Article
作者: Silva Duarte, Lovaine ; Bizarro, Cristiano Valim ; Galina, Luiza ; Delgado Paz, Josiane ; Sperotto, Nathalia ; Scheibler Rambo, Raoní ; Basso, Luiz Augusto ; Abbadi, Bruno Lopes ; Borsoi, Ana Flávia ; Neves Muniz, Mauro ; Machado, Pablo ; Silveira Grams, Estevão ; Calle González, Laura ; Fries da Silva, Fernanda ; Pissinate, Kenia ; Silva Ramos, Alessandro ; Alberton Perelló, Marcia ; de Matos Czeczot, Alexia ; da Silva Dadda, Adilio ; Souza Macchi Hopf, Fernanda
Utilizing a scaffold-hopping strategy from the drug candidate telacebec, a novel series of 2-(quinolin-4-yloxy)acetamides was synthesized and evaluated as inhibitors of Mycobacterium tuberculosis (Mtb) growth.
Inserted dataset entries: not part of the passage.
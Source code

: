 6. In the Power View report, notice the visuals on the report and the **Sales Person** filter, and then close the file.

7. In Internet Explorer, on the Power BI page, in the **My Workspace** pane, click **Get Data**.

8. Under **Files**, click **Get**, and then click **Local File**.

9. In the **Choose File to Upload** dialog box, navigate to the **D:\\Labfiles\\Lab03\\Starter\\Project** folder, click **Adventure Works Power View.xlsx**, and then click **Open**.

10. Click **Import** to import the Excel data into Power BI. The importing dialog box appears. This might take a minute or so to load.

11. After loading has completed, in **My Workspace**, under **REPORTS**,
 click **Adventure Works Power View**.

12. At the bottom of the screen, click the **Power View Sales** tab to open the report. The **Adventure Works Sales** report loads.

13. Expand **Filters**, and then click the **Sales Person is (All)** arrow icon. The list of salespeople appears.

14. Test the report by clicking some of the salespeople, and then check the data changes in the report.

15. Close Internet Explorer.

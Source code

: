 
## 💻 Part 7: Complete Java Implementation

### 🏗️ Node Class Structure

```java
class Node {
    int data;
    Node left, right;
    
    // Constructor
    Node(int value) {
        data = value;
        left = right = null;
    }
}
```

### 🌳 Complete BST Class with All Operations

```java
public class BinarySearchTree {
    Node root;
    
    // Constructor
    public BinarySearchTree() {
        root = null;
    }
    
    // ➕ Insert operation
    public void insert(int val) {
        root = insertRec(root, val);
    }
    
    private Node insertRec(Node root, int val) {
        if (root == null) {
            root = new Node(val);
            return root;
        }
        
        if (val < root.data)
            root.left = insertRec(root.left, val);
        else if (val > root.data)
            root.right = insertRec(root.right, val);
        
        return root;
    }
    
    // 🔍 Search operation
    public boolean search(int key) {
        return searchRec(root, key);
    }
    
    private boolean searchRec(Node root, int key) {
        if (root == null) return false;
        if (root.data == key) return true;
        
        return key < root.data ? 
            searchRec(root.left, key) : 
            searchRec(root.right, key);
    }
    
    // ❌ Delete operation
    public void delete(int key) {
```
These compounds demonstrated potent activity against drug-sensitive and multidrug-resistant strains (MIC ≤ 0.02 μM). Leading compounds were evaluated against a known qcrB resistant strain (T313A), and their loss in activity suggested that the cytochrome bc1 complex is the likely target. Additionally, these structures showed high selectivity regarding mammalian cells (selectivity index > 500) and stability across different aqueous media. Furthermore, some of the synthesized quinolines demonstrated aqueous solubility values that exceeded those of telacebec, while maintaining low rates of metabolism. Finally, a selected compound prevented Mtb growth by more than 1.7 log10 colony forming units in a macrophage model of tuberculosis (TB) infection. These findings validate the proposed design and introduce new 2-(quinolin-4-yloxy)acetamides with potential for development in TB drug discovery campaigns.